Saved data entries
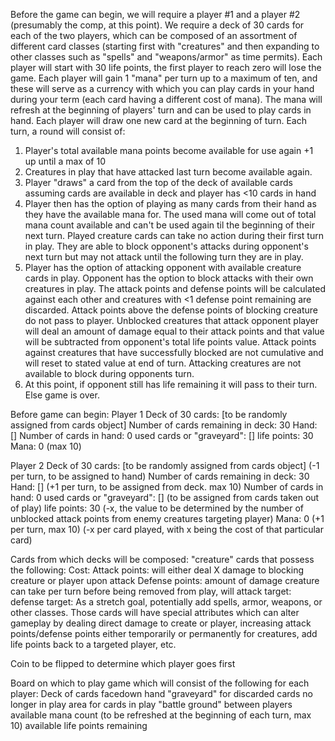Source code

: Before the game can begin, we will require a player #1 and a player #2 (presumably the comp, at this point). We require a deck of 30 cards for each of the two players, which can be composed of an assortment of different card classes (starting first with "creatures" and then expanding to other classes such as "spells" and "weapons/armor" as time permits). Each player will start with 30 life points, the first player to reach zero will lose the game. Each player will gain 1 "mana" per turn up to a maximum of ten, and these will serve as a currency with which you can play cards in your hand during your term (each card having a different cost of mana). The mana will refresh at the beginning of players' turn and can be used to play cards in hand. Each player will draw one new card at the beginning of turn. Each turn, a round will consist of:

1) Player's total available mana points become available for use again +1 up until a max of 10
2) Creatures in play that have attacked last turn become available again.
2) Player "draws" a card from the top of the deck of available cards assuming cards are available in deck and player has <10 cards in hand
3) Player then has the option of playing as many cards from their hand as they have the available mana for. The used mana will come out of total mana count available and can't be used again til the beginning of their next turn. Played creature cards can take no action during their first turn in play. They are able to block opponent's attacks during opponent's next turn but may not attack until the following turn they are in play.
5) Player has the option of attacking opponent with available creature cards in play. Opponent has the option to block attacks with their own creatures in play. The attack points and defense points will be calculated against each other and creatures with <1 defense point remaining are discarded. Attack points above the defense points of blocking creature do not pass to player. Unblocked creatures that attack opponent player will deal an amount of damage equal to their attack points and that value will be subtracted from opponent's total life points value. Attack points against creatures that have successfully blocked are not cumulative and will reset to stated value at end of turn. Attacking creatures are not available to block during opponents turn.
7) At this point, if opponent still has life remaining it will pass to their turn. Else game is over.


Before game can begin:
Player 1
  Deck of 30 cards: [to be randomly assigned from cards object]
    Number of cards remaining in deck: 30
  Hand: []
    Number of cards in hand: 0
  used cards or "graveyard": []
  life points: 30
  Mana: 0 (max 10)

Player 2
Deck of 30 cards: [to be randomly assigned from cards object] (-1 per turn, to be assigned to hand)
  Number of cards remaining in deck: 30
Hand: [] (+1 per turn, to be assigned from deck. max 10)
  Number of cards in hand: 0
used cards or "graveyard": [] (to be assigned from cards taken out of play)
life points: 30 (-x, the value to be determined by the number of unblocked attack points from enemy creatures targeting player)
Mana: 0 (+1 per turn, max 10) (-x per card played, with x being the cost of that particular card)

Cards from which decks will be composed:
  "creature" cards that possess the following:
    Cost:
    Attack points: will either deal X damage to blocking creature or player upon attack
    Defense points: amount of damage creature can take per turn before being removed from play, will
    attack target:
    defense target:
  As a stretch goal, potentially add spells, armor, weapons, or other classes. Those cards will have special attributes which can alter gameplay by dealing direct damage to create or player, increasing attack points/defense points either temporarily or permanently for creatures, add life points back to a targeted player, etc.

Coin to be flipped to determine which player goes first

Board on which to play game which will consist of the following for each player:
Deck of cards facedown
hand
"graveyard" for discarded cards no longer in play
area for cards in play
"battle ground" between players
available mana count (to be refreshed at the beginning of each turn, max 10)
available life points remaining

INSTRUCTIONS TO FOLLOW: The output is the data above, repeated exactly, with pictures omitted.

PROBLEM SOLUTION:
Source code

: Before the game can begin, we will require a player #1 and a player #2 (presumably the comp, at this point). We require a deck of 30 cards for each of the two players, which can be composed of an assortment of different card classes (starting first with "creatures" and then expanding to other classes such as "spells" and "weapons/armor" as time permits). Each player will start with 30 life points, the first player to reach zero will lose the game. Each player will gain 1 "mana" per turn up to a maximum of ten, and these will serve as a currency with which you can play cards in your hand during your term (each card having a different cost of mana). The mana will refresh at the beginning of players' turn and can be used to play cards in hand. Each player will draw one new card at the beginning of turn. Each turn, a round will consist of:

1) Player's total available mana points become available for use again +1 up until a max of 10
2) Creatures in play that have attacked last turn become available again.
2) Player "draws" a card from the top of the deck of available cards assuming cards are available in deck and player has <10 cards in hand
3) Player then has the option of playing as many cards from their hand as they have the available mana for. The used mana will come out of total mana count available and can't be used again til the beginning of their next turn. Played creature cards can take no action during their first turn in play. They are able to block opponent's attacks during opponent's next turn but may not attack until the following turn they are in play.
5) Player has the option of attacking opponent with available creature cards in play. Opponent has the option to block attacks with their own creatures in play. The attack points and defense points will be calculated against each other and creatures with <1 defense point remaining are discarded. Attack points above the defense points of blocking creature do not pass to player. Unblocked creatures that attack opponent player will deal an amount of damage equal to their attack points and that value will be subtracted from opponent's total life points value. Attack points against creatures that have successfully blocked are not cumulative and will reset to stated value at end of turn. Attacking creatures are not available to block during opponents turn.
7) At this point, if opponent still has life remaining it will pass to their turn. Else game is over.


Before game can begin:
Player 1
  Deck of 30 cards: [to be randomly assigned from cards object]
    Number of cards remaining in deck: 30
  Hand: []
    Number of cards in hand: 0
  used cards or "graveyard": []
  life points: 30
  Mana: 0 (max 10)

Player 2
Deck of 30 cards: [to be randomly assigned from cards object] (-1 per turn, to be assigned to hand)
  Number of cards remaining in deck: 30
Hand: [] (+1 per turn, to be assigned from deck. max 10)
  Number of cards in hand: 0
used cards or "graveyard": [] (to be assigned from cards taken out of play)
life points: 30 (-x, the value to be determined by the number of unblocked attack points from enemy creatures targeting player)
Mana: 0 (+1 per turn, max 10) (-x per card played, with x being the cost of that particular card)

Cards from which decks will be composed:
  "creature" cards that possess the following:
    Cost:
    Attack points: will either deal X damage to blocking creature or player upon attack
    Defense points: amount of damage creature can take per turn before being removed from play, will
    attack target:
    defense target:
  As a stretch goal, potentially add spells, armor, weapons, or other classes. Those cards will have special attributes which can alter gameplay by dealing direct damage to create or player, increasing attack points/defense points either temporarily or permanently for creatures, add life points back to a targeted player, etc.

Coin to be flipped to determine which player goes first

Board on which to play game which will consist of the following for each player:
Deck of cards facedown
hand
"graveyard" for discarded cards no longer in play
area for cards in play
"battle ground" between players
available mana count (to be refreshed at the beginning of each turn, max 10)
available life points remaining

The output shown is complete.